Fue un gran lector ya desde muy joven y llegó a dominar varios idiomas. Durante su estancia en el Cáucaso fue registrando en su mente los distintos tipos humanos, tanto campesinos como militares, que luego volcaría en sus obras.
Prolífero narrador, colaboró mucho con la revista literaria Sovremennik (El Contemporáneo) al igual que su amigo Iván Turgueniev. Esta revista había sido fundada en 1836 por los poetas Puschkin y Pletniev.
Algunos viajes por Europa dieron a Tolstoi una visión más amplia del mundo. También fundó una escuela en Yasnaia Poliana y se dedicó a la enseñanza, aplicando ideas propias. Su Silabario, dedicado al programa de enseñanza elemental, demostró su gran anhelo por el desarrollo educativo de los niños.
Murió de un infarto en la estación ferroviaria de Astápovo (unos 170 km al sur de Moscú) el 20 de noviembre de 1910 cuando intentaba escapar de su casa. Trató de desprenderse de todos los bienes en beneficio de los pobres, pero su esposa lo impidió.
Sus obras:
Teatro: El poder de las tinieblas (drama, 1886-1887), Los frutos de la civilización(comedia, 1886-1889), El vagabundo (comedia, 1910), El mujik y el obrero(comedia), El cadáver viviente (drama, 1911).
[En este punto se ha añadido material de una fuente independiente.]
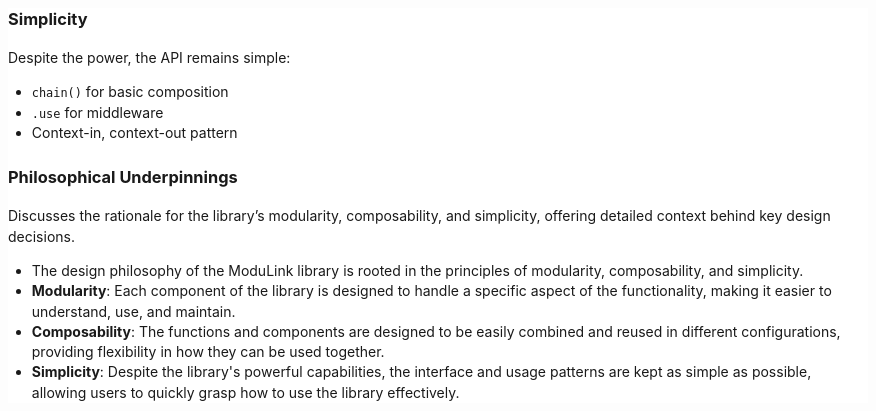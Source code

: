 ### Simplicity
Despite the power, the API remains simple:
- `chain()` for basic composition
- `.use` for middleware
- Context-in, context-out pattern

### Philosophical Underpinnings
Discusses the rationale for the library’s modularity, composability, and simplicity, offering detailed context behind key design decisions.

- The design philosophy of the ModuLink library is rooted in the principles of modularity, composability, and simplicity.
- **Modularity**: Each component of the library is designed to handle a specific aspect of the functionality, making it easier to understand, use, and maintain.
- **Composability**: The functions and components are designed to be easily combined and reused in different configurations, providing flexibility in how they can be used together.
- **Simplicity**: Despite the library's powerful capabilities, the interface and usage patterns are kept as simple as possible, allowing users to quickly grasp how to use the library effectively.
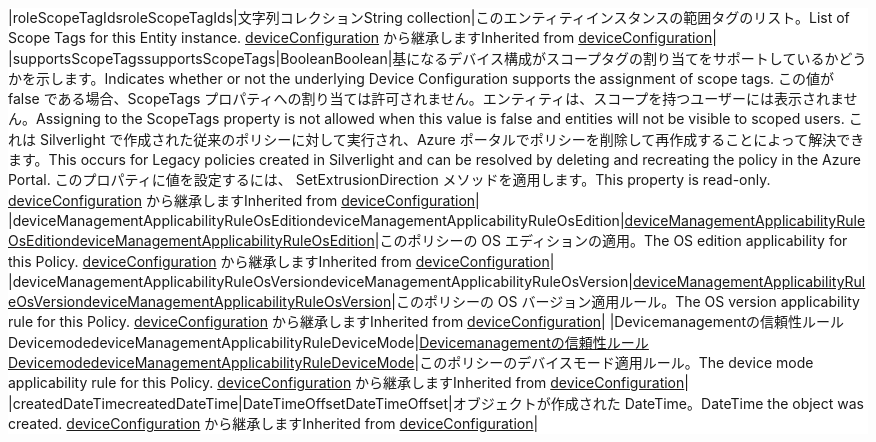 |<span data-ttu-id="a25c6-130">roleScopeTagIds</span><span class="sxs-lookup"><span data-stu-id="a25c6-130">roleScopeTagIds</span></span>|<span data-ttu-id="a25c6-131">文字列コレクション</span><span class="sxs-lookup"><span data-stu-id="a25c6-131">String collection</span></span>|<span data-ttu-id="a25c6-132">このエンティティインスタンスの範囲タグのリスト。</span><span class="sxs-lookup"><span data-stu-id="a25c6-132">List of Scope Tags for this Entity instance.</span></span> <span data-ttu-id="a25c6-133">[deviceConfiguration](../resources/intune-deviceconfig-deviceconfiguration.md) から継承します</span><span class="sxs-lookup"><span data-stu-id="a25c6-133">Inherited from [deviceConfiguration](../resources/intune-deviceconfig-deviceconfiguration.md)</span></span>|
|<span data-ttu-id="a25c6-134">supportsScopeTags</span><span class="sxs-lookup"><span data-stu-id="a25c6-134">supportsScopeTags</span></span>|<span data-ttu-id="a25c6-135">Boolean</span><span class="sxs-lookup"><span data-stu-id="a25c6-135">Boolean</span></span>|<span data-ttu-id="a25c6-136">基になるデバイス構成がスコープタグの割り当てをサポートしているかどうかを示します。</span><span class="sxs-lookup"><span data-stu-id="a25c6-136">Indicates whether or not the underlying Device Configuration supports the assignment of scope tags.</span></span> <span data-ttu-id="a25c6-137">この値が false である場合、ScopeTags プロパティへの割り当ては許可されません。エンティティは、スコープを持つユーザーには表示されません。</span><span class="sxs-lookup"><span data-stu-id="a25c6-137">Assigning to the ScopeTags property is not allowed when this value is false and entities will not be visible to scoped users.</span></span> <span data-ttu-id="a25c6-138">これは Silverlight で作成された従来のポリシーに対して実行され、Azure ポータルでポリシーを削除して再作成することによって解決できます。</span><span class="sxs-lookup"><span data-stu-id="a25c6-138">This occurs for Legacy policies created in Silverlight and can be resolved by deleting and recreating the policy in the Azure Portal.</span></span> <span data-ttu-id="a25c6-139">このプロパティに値を設定するには、 SetExtrusionDirection メソッドを適用します。</span><span class="sxs-lookup"><span data-stu-id="a25c6-139">This property is read-only.</span></span> <span data-ttu-id="a25c6-140">[deviceConfiguration](../resources/intune-deviceconfig-deviceconfiguration.md) から継承します</span><span class="sxs-lookup"><span data-stu-id="a25c6-140">Inherited from [deviceConfiguration](../resources/intune-deviceconfig-deviceconfiguration.md)</span></span>|
|<span data-ttu-id="a25c6-141">deviceManagementApplicabilityRuleOsEdition</span><span class="sxs-lookup"><span data-stu-id="a25c6-141">deviceManagementApplicabilityRuleOsEdition</span></span>|[<span data-ttu-id="a25c6-142">deviceManagementApplicabilityRuleOsEdition</span><span class="sxs-lookup"><span data-stu-id="a25c6-142">deviceManagementApplicabilityRuleOsEdition</span></span>](../resources/intune-deviceconfig-devicemanagementapplicabilityruleosedition.md)|<span data-ttu-id="a25c6-143">このポリシーの OS エディションの適用。</span><span class="sxs-lookup"><span data-stu-id="a25c6-143">The OS edition applicability for this Policy.</span></span> <span data-ttu-id="a25c6-144">[deviceConfiguration](../resources/intune-deviceconfig-deviceconfiguration.md) から継承します</span><span class="sxs-lookup"><span data-stu-id="a25c6-144">Inherited from [deviceConfiguration](../resources/intune-deviceconfig-deviceconfiguration.md)</span></span>|
|<span data-ttu-id="a25c6-145">deviceManagementApplicabilityRuleOsVersion</span><span class="sxs-lookup"><span data-stu-id="a25c6-145">deviceManagementApplicabilityRuleOsVersion</span></span>|[<span data-ttu-id="a25c6-146">deviceManagementApplicabilityRuleOsVersion</span><span class="sxs-lookup"><span data-stu-id="a25c6-146">deviceManagementApplicabilityRuleOsVersion</span></span>](../resources/intune-deviceconfig-devicemanagementapplicabilityruleosversion.md)|<span data-ttu-id="a25c6-147">このポリシーの OS バージョン適用ルール。</span><span class="sxs-lookup"><span data-stu-id="a25c6-147">The OS version applicability rule for this Policy.</span></span> <span data-ttu-id="a25c6-148">[deviceConfiguration](../resources/intune-deviceconfig-deviceconfiguration.md) から継承します</span><span class="sxs-lookup"><span data-stu-id="a25c6-148">Inherited from [deviceConfiguration](../resources/intune-deviceconfig-deviceconfiguration.md)</span></span>|
|<span data-ttu-id="a25c6-149">Devicemanagementの信頼性ルール Devicemode</span><span class="sxs-lookup"><span data-stu-id="a25c6-149">deviceManagementApplicabilityRuleDeviceMode</span></span>|[<span data-ttu-id="a25c6-150">Devicemanagementの信頼性ルール Devicemode</span><span class="sxs-lookup"><span data-stu-id="a25c6-150">deviceManagementApplicabilityRuleDeviceMode</span></span>](../resources/intune-deviceconfig-devicemanagementapplicabilityruledevicemode.md)|<span data-ttu-id="a25c6-151">このポリシーのデバイスモード適用ルール。</span><span class="sxs-lookup"><span data-stu-id="a25c6-151">The device mode applicability rule for this Policy.</span></span> <span data-ttu-id="a25c6-152">[deviceConfiguration](../resources/intune-deviceconfig-deviceconfiguration.md) から継承します</span><span class="sxs-lookup"><span data-stu-id="a25c6-152">Inherited from [deviceConfiguration](../resources/intune-deviceconfig-deviceconfiguration.md)</span></span>|
|<span data-ttu-id="a25c6-153">createdDateTime</span><span class="sxs-lookup"><span data-stu-id="a25c6-153">createdDateTime</span></span>|<span data-ttu-id="a25c6-154">DateTimeOffset</span><span class="sxs-lookup"><span data-stu-id="a25c6-154">DateTimeOffset</span></span>|<span data-ttu-id="a25c6-155">オブジェクトが作成された DateTime。</span><span class="sxs-lookup"><span data-stu-id="a25c6-155">DateTime the object was created.</span></span> <span data-ttu-id="a25c6-156">[deviceConfiguration](../resources/intune-deviceconfig-deviceconfiguration.md) から継承します</span><span class="sxs-lookup"><span data-stu-id="a25c6-156">Inherited from [deviceConfiguration](../resources/intune-deviceconfig-deviceconfiguration.md)</span></span>|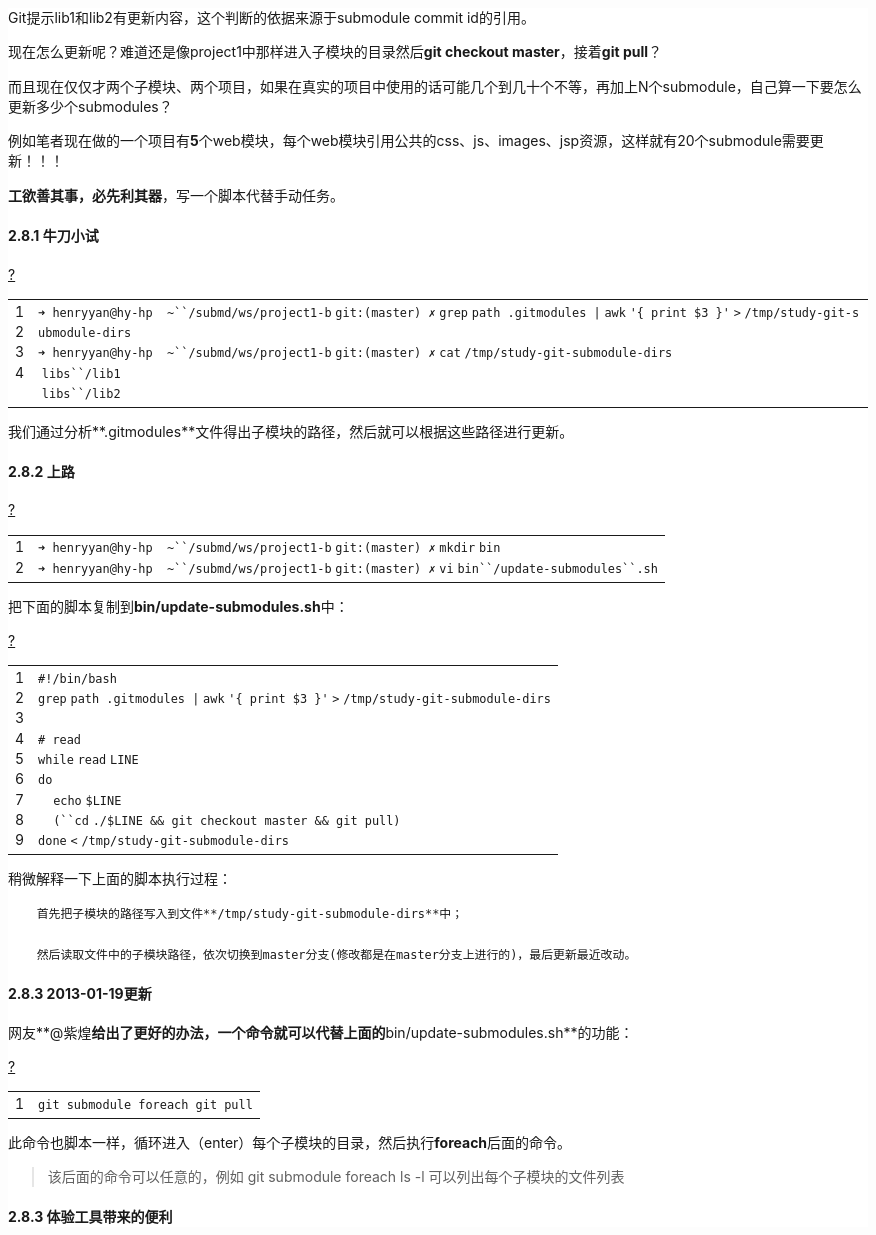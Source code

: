 Git提示lib1和lib2有更新内容，这个判断的依据来源于submodule commit id的引用。

现在怎么更新呢？难道还是像project1中那样进入子模块的目录然后**git checkout master**，接着**git pull**？

而且现在仅仅才两个子模块、两个项目，如果在真实的项目中使用的话可能几个到几十个不等，再加上N个submodule，自己算一下要怎么更新多少个submodules？

例如笔者现在做的一个项目有**5**个web模块，每个web模块引用公共的css、js、images、jsp资源，这样就有20个submodule需要更新！！！

**工欲善其事，必先利其器**，写一个脚本代替手动任务。

#### 2.8.1 牛刀小试

[?](http://www.kafeitu.me/git/2012/03/27/git-submodule.html#)

|     |     |
| --- | --- |
| 1<br>2<br>3<br>4 | `➜ henryyan@hy-hp  ~``/submd/ws/project1-b` `git:(master) ✗` `grep` `path .gitmodules \|` `awk` `'{ print $3 }'` `>` `/tmp/study-git-submodule-dirs`<br>`➜ henryyan@hy-hp  ~``/submd/ws/project1-b` `git:(master) ✗` `cat` `/tmp/study-git-submodule-dirs`<br> `libs``/lib1`<br> `libs``/lib2` |

我们通过分析**.gitmodules**文件得出子模块的路径，然后就可以根据这些路径进行更新。

#### 2.8.2 上路

[?](http://www.kafeitu.me/git/2012/03/27/git-submodule.html#)

|     |     |
| --- | --- |
| 1<br>2 | `➜ henryyan@hy-hp  ~``/submd/ws/project1-b` `git:(master) ✗` `mkdir` `bin`<br>`➜ henryyan@hy-hp  ~``/submd/ws/project1-b` `git:(master) ✗` `vi` `bin``/update-submodules``.sh` |

把下面的脚本复制到**bin/update-submodules.sh**中：

[?](http://www.kafeitu.me/git/2012/03/27/git-submodule.html#)

|     |     |
| --- | --- |
| 1<br>2<br>3<br>4<br>5<br>6<br>7<br>8<br>9 | `#!/bin/bash`<br>`grep` `path .gitmodules \|` `awk` `'{ print $3 }'` `>` `/tmp/study-git-submodule-dirs`<br><br>`# read`<br>`while` `read` `LINE`<br>`do`<br>    `echo` `$LINE`<br>    `(``cd` `./$LINE && git checkout master && git pull)`<br>`done` `<` `/tmp/study-git-submodule-dirs` |

稍微解释一下上面的脚本执行过程：

		首先把子模块的路径写入到文件**/tmp/study-git-submodule-dirs**中；
	
		然后读取文件中的子模块路径，依次切换到master分支(修改都是在master分支上进行的)，最后更新最近改动。
	

#### 2.8.3 2013-01-19更新

网友**@紫煌**给出了更好的办法，一个命令就可以代替上面的**bin/update-submodules.sh**的功能：

[?](http://www.kafeitu.me/git/2012/03/27/git-submodule.html#)

|     |     |
| --- | --- |
| 1   | `git submodule foreach git pull` |

此命令也脚本一样，循环进入（enter）每个子模块的目录，然后执行**foreach**后面的命令。

> 该后面的命令可以任意的，例如 git submodule foreach ls -l 可以列出每个子模块的文件列表

#### 2.8.3 体验工具带来的便利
Cuentos: La incursión (1851-1854, publicado en 1856), La tala del bosque(1851-1854, publicado en 1855), El degradado (1856), Diario de un marcador(1853), Sebastopol en diciembre de 1854 (1855), Sebastopol en mayo de 1855 (1855), Sebastopol en agosto de 1855 (1856), La borrasca (1856), Los dos húsares (1856), La mañana de un señor (1852-1856, publicado en 1856),Lucerna (1855), Alberto (1857, editado en 1858 con errores, subsanados en 1886), Tres muertes (1859), Los cosacos (1852-1862, publicado en 1863),Polikushka (1861-1862, publicado en 1863), Jolstomer (1856-1863, publicado en 1886), La muerte de Iván Illich (1884-1886, publicado en 1886), Francisca (1890, publicado en 1891), Demasiado caro (1890, publicado en 1899), Amo y criado(1894-1895, publicado en 1895), Después del baile (1903, edición póstuma de 1911), El billete falsificado (1898-1904, edición póstuma de 1911), Alioscha "El puchero" (1905, edición póstuma de 1911), Korney Vasiliev (1879, publicado en 1906), Las fresas (1905, publicado en 1906), Diario póstumo de Fiodor Kuzmich(1905-1906, edición póstuma de 1911), ¿Por qué? (1906), El sueño (1906, edición póstuma de 1911), Pobres gentes (1906), El poder de la Infancia (1908, edición póstuma de 1912), Jodynka (1910), Sin querer (1910, publicado en 1911), No hay culpables en el mundo (1908-1909, edición póstuma de 1911), El padre Serguei (1890-1898, edición póstuma de 1911).
Relatos autobiográficos: Primeros recuerdos (1878-1892), Recuerdos (1903-1905).